··· Data provided ···

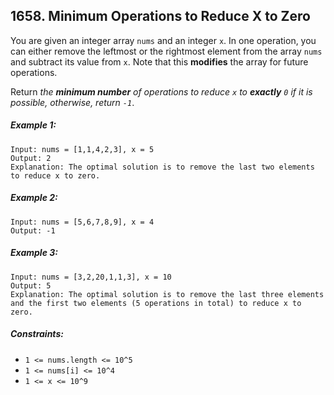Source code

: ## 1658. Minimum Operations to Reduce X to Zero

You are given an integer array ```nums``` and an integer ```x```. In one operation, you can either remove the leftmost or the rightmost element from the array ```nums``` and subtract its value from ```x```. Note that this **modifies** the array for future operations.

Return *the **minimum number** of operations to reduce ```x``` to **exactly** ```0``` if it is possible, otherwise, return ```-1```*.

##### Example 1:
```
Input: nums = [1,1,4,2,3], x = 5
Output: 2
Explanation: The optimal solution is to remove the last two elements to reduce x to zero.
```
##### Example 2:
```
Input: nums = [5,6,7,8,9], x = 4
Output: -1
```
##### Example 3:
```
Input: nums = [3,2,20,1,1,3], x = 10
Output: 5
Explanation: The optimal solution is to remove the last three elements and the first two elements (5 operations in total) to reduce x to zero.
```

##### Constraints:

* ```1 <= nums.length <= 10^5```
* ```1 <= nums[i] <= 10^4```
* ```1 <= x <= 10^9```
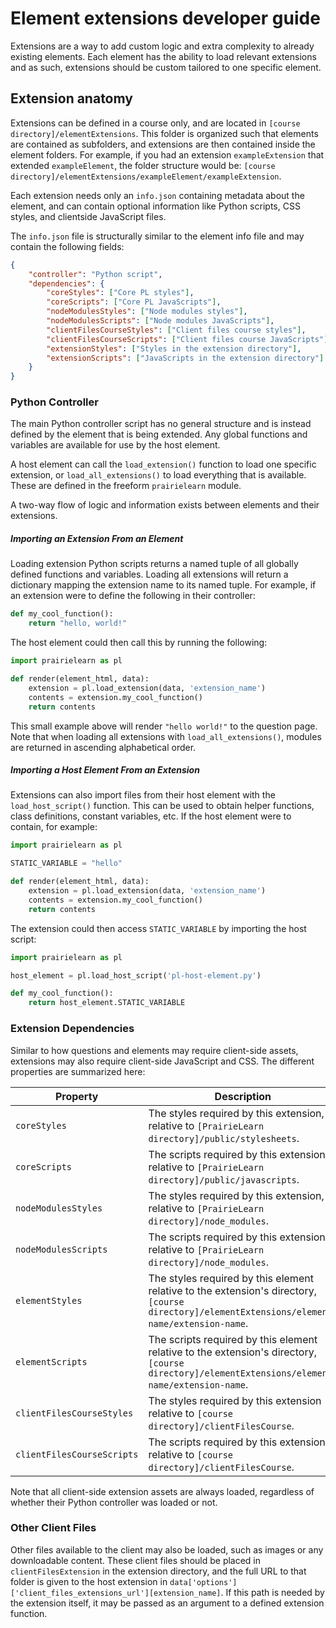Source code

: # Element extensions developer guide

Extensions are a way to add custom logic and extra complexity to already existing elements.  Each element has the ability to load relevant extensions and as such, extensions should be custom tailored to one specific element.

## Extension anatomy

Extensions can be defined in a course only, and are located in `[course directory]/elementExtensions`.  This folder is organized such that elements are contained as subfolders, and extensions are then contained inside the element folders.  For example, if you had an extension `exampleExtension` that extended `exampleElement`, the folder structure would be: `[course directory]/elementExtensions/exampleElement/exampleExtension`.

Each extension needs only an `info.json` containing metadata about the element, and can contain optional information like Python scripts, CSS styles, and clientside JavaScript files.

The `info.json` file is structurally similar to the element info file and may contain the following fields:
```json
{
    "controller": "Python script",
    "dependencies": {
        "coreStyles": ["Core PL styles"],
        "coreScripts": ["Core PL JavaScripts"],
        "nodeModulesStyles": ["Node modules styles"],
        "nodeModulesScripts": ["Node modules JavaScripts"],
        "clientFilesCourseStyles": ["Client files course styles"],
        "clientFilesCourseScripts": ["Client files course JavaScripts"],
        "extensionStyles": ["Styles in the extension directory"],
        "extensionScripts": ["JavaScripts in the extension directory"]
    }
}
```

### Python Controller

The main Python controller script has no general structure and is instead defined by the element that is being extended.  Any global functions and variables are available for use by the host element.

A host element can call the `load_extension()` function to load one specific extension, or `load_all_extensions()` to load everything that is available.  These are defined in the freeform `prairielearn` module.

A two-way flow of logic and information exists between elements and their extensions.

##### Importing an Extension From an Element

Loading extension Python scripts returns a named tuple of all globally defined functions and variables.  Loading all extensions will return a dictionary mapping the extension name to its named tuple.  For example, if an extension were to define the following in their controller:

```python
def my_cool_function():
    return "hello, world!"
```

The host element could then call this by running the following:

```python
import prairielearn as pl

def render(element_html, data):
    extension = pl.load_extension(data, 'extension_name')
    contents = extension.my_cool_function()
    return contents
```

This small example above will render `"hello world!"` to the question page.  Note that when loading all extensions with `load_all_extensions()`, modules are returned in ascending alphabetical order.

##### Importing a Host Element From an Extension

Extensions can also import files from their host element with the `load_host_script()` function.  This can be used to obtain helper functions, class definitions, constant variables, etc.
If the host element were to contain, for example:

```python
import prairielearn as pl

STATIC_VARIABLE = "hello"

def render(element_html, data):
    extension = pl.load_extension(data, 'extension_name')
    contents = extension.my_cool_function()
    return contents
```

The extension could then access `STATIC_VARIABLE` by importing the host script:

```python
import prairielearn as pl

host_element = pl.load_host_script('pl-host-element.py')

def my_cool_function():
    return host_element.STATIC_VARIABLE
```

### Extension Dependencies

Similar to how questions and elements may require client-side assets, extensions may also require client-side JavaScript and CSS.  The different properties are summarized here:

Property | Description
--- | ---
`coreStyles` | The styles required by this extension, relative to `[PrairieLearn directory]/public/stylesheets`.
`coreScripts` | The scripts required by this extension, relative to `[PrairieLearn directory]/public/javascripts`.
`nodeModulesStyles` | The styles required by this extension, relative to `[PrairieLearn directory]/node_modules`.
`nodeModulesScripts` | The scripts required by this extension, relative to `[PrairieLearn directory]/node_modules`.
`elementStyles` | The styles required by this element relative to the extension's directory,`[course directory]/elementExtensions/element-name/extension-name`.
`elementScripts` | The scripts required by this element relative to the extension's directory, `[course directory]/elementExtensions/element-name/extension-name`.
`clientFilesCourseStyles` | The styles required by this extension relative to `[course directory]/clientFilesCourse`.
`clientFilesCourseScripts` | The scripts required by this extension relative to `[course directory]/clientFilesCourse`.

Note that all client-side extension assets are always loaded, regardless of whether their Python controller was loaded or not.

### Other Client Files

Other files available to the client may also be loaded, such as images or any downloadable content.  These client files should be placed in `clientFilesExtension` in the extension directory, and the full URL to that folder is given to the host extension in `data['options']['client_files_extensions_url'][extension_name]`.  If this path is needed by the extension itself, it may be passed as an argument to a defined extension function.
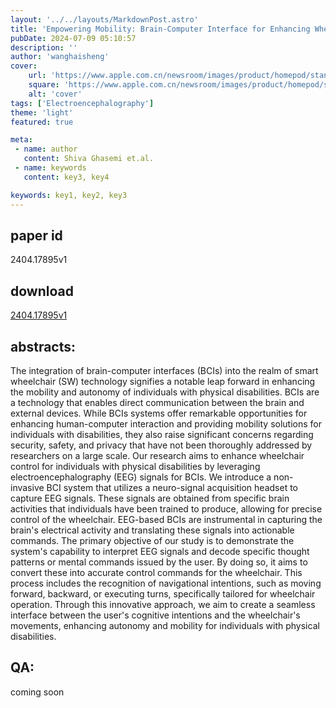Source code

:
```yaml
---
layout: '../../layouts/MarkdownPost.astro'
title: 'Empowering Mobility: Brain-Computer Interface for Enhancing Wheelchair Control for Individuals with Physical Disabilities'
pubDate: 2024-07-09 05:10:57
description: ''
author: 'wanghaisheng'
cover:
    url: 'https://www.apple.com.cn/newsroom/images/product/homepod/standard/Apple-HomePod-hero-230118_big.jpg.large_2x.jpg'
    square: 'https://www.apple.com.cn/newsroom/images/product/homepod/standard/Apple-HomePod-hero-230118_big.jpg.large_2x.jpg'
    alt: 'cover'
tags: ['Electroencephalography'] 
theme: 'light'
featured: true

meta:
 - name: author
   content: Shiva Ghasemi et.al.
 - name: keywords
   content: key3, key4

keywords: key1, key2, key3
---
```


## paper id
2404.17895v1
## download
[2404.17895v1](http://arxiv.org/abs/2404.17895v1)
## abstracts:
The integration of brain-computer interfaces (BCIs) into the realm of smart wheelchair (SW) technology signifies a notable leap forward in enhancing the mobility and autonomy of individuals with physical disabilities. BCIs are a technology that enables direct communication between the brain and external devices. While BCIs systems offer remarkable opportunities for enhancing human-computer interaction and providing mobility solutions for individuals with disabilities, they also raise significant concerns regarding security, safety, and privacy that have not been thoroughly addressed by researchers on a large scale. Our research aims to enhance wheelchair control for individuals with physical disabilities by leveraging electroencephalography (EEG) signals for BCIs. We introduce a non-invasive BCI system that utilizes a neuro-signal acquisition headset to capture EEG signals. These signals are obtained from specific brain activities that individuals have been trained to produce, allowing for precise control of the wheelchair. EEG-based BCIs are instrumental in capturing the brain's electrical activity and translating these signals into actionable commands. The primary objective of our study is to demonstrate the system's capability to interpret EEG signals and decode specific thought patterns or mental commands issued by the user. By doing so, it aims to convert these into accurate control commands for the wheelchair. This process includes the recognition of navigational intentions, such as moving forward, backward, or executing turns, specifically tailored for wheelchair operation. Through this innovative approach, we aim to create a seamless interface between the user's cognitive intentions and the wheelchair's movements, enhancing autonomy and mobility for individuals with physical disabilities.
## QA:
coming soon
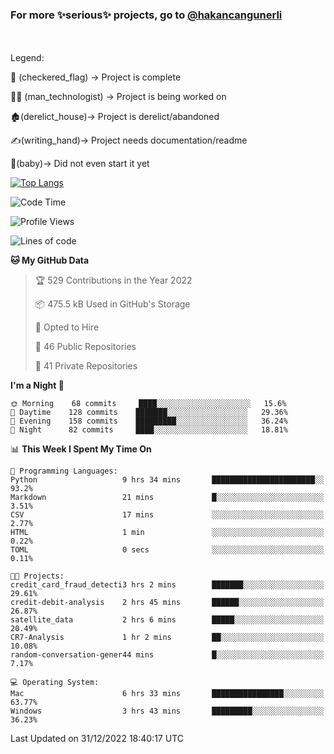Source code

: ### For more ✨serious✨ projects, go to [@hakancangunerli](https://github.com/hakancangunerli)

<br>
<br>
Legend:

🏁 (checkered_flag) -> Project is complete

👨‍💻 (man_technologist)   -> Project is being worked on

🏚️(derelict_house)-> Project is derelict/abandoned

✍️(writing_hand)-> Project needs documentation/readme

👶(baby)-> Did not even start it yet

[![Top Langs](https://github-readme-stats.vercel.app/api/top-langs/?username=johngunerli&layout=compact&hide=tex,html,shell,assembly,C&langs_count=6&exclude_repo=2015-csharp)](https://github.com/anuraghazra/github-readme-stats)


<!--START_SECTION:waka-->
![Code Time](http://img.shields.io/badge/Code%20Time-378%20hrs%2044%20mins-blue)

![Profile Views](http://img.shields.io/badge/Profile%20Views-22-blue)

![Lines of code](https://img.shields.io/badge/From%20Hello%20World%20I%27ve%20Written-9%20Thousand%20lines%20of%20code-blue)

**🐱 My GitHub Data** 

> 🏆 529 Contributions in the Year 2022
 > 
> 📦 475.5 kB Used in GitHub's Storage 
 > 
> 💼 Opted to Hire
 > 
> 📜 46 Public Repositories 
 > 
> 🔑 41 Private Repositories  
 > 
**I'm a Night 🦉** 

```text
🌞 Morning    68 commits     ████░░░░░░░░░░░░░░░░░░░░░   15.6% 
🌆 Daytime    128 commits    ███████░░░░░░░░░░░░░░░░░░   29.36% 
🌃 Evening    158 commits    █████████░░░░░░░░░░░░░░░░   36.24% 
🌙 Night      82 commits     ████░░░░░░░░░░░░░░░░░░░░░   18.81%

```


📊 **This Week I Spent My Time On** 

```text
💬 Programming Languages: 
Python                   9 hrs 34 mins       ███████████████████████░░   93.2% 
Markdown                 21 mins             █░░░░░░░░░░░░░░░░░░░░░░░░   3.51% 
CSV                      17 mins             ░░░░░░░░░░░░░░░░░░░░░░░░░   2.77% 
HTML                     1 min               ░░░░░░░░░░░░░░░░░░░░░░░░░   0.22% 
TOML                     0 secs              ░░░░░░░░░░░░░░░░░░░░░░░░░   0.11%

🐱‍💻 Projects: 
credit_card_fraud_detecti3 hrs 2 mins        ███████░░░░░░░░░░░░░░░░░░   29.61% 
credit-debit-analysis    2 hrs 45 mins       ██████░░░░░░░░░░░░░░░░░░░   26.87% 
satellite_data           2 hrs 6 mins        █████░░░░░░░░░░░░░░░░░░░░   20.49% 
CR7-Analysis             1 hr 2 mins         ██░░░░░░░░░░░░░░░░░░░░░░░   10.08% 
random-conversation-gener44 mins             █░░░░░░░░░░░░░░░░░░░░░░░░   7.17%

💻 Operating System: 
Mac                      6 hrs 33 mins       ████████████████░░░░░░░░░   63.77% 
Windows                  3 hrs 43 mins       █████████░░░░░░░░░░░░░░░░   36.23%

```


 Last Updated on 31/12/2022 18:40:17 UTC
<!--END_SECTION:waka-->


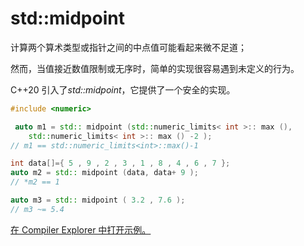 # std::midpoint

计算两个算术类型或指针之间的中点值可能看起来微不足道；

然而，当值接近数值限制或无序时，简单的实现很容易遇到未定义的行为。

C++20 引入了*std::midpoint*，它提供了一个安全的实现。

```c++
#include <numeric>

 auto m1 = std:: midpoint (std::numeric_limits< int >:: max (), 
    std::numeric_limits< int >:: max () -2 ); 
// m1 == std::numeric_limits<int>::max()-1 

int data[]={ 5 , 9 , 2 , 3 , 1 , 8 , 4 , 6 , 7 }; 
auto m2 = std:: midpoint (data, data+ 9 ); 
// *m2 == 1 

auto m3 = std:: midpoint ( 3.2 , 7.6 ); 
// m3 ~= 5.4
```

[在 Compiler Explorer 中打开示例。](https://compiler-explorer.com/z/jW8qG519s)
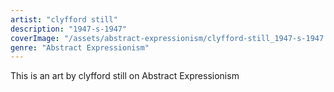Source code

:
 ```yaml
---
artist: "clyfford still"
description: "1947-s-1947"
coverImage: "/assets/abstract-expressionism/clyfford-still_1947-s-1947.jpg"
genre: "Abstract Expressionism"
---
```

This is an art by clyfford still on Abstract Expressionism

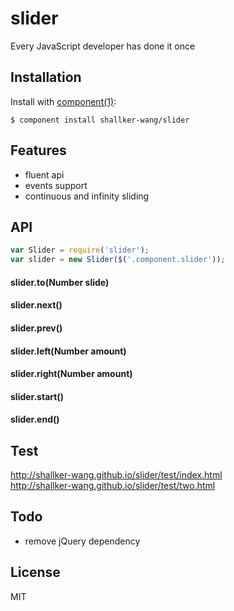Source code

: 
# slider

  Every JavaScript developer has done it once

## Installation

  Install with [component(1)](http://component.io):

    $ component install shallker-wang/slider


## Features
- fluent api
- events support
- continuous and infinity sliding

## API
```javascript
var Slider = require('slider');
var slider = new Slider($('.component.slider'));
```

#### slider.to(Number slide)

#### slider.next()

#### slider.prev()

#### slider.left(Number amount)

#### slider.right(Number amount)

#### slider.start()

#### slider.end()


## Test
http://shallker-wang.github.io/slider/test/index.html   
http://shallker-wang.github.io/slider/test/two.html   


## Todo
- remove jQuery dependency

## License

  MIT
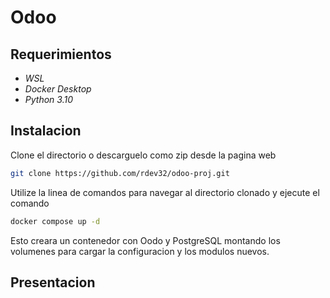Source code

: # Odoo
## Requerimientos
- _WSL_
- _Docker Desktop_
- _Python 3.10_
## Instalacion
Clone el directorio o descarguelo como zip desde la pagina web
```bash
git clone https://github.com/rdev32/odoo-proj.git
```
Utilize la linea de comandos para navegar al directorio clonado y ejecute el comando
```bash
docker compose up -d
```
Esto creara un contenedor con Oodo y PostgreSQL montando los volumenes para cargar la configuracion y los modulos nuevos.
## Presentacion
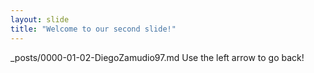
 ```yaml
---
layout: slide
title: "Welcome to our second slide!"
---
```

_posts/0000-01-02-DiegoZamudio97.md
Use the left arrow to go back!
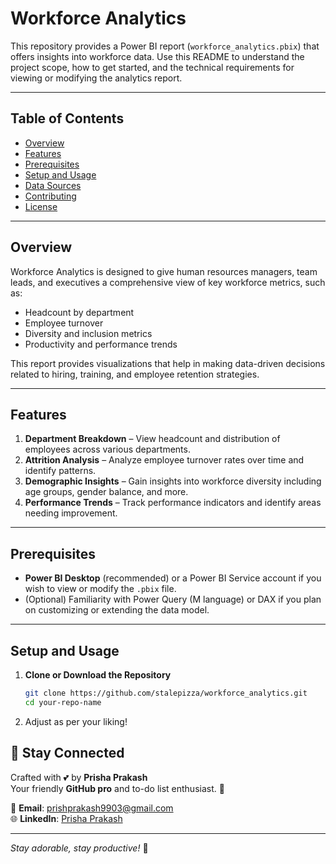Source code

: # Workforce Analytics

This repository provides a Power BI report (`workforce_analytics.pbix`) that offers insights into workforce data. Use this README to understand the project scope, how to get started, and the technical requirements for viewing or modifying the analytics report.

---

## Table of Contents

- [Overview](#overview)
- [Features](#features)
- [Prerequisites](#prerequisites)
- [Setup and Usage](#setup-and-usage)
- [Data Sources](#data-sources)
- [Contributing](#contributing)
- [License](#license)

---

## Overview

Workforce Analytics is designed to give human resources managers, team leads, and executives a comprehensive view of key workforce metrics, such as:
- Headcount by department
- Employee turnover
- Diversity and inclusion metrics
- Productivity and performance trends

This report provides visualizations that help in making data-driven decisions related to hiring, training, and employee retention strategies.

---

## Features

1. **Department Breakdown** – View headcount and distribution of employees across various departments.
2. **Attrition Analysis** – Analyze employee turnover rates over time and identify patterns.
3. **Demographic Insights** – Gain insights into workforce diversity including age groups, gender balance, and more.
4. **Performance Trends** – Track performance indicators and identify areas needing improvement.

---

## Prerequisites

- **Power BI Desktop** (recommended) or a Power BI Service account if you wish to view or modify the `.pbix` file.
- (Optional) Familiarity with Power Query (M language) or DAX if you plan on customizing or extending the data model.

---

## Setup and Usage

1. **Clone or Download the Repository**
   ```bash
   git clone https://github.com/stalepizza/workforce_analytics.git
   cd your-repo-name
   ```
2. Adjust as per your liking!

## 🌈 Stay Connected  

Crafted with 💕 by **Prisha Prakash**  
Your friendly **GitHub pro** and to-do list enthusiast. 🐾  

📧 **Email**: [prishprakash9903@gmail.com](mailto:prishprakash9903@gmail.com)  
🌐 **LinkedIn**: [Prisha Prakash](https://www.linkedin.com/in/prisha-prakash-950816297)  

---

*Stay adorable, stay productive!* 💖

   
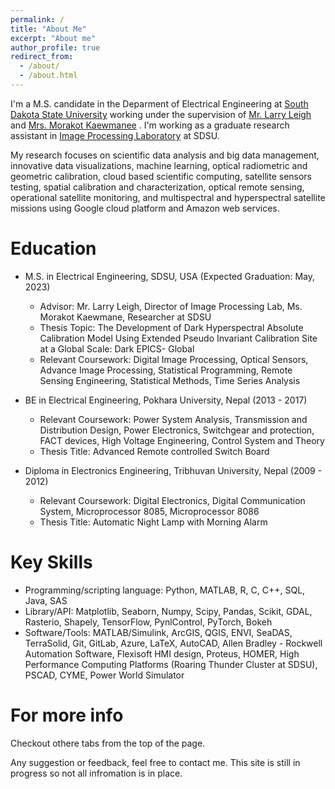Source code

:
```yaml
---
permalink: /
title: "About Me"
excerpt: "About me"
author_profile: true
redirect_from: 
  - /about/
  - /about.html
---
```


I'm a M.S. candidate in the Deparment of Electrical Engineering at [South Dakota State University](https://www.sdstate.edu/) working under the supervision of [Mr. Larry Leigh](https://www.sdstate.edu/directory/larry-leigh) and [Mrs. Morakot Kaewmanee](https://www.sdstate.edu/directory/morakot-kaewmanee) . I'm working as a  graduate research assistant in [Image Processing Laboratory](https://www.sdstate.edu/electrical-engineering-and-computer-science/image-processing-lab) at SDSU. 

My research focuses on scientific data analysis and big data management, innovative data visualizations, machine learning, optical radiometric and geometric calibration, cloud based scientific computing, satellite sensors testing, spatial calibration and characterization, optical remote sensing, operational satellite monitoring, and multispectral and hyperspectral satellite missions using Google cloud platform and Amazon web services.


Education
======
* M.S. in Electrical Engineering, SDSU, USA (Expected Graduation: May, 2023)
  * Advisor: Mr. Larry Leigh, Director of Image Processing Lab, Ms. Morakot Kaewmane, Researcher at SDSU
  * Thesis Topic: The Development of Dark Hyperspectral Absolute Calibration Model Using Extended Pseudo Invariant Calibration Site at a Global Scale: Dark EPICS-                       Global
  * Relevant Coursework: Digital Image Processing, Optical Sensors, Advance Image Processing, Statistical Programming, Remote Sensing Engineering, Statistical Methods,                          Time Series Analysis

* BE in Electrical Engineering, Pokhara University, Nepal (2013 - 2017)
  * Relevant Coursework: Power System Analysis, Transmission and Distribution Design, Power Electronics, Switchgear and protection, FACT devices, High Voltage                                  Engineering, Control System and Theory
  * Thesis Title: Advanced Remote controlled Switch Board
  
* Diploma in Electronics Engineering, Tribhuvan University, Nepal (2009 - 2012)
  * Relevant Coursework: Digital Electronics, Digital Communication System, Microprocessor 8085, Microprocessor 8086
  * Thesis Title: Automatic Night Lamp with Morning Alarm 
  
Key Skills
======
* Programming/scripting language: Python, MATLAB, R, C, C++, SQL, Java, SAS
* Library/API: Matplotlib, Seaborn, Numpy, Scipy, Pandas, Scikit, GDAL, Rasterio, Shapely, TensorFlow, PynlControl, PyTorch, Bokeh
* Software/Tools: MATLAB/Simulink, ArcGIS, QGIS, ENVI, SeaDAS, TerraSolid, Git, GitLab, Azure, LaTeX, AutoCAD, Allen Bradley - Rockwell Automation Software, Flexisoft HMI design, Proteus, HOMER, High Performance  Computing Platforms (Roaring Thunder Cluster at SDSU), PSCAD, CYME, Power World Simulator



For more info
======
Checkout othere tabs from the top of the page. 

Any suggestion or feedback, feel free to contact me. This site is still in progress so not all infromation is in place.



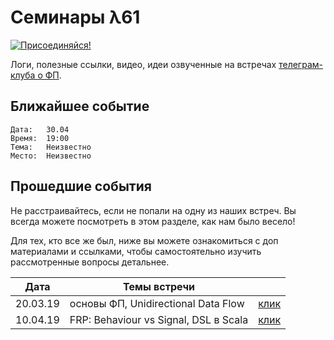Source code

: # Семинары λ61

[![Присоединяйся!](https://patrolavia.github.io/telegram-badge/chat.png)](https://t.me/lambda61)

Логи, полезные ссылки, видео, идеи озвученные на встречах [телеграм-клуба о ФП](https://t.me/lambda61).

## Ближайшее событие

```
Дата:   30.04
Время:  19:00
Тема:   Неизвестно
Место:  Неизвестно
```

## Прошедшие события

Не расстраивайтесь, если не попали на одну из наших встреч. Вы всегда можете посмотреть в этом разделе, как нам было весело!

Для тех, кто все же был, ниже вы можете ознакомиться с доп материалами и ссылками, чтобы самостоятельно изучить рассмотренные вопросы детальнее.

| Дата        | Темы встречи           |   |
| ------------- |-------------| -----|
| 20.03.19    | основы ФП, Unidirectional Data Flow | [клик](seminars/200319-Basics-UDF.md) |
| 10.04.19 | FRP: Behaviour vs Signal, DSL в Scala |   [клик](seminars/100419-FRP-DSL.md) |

···

- Assignment -
Lines of the material that contain the word "nodeModulesStyles" are to be gathered.

- Result for this task -
        "nodeModulesStyles": ["Node modules styles"],
`nodeModulesStyles` | The styles required by this extension, relative to `[PrairieLearn directory]/node_modules`.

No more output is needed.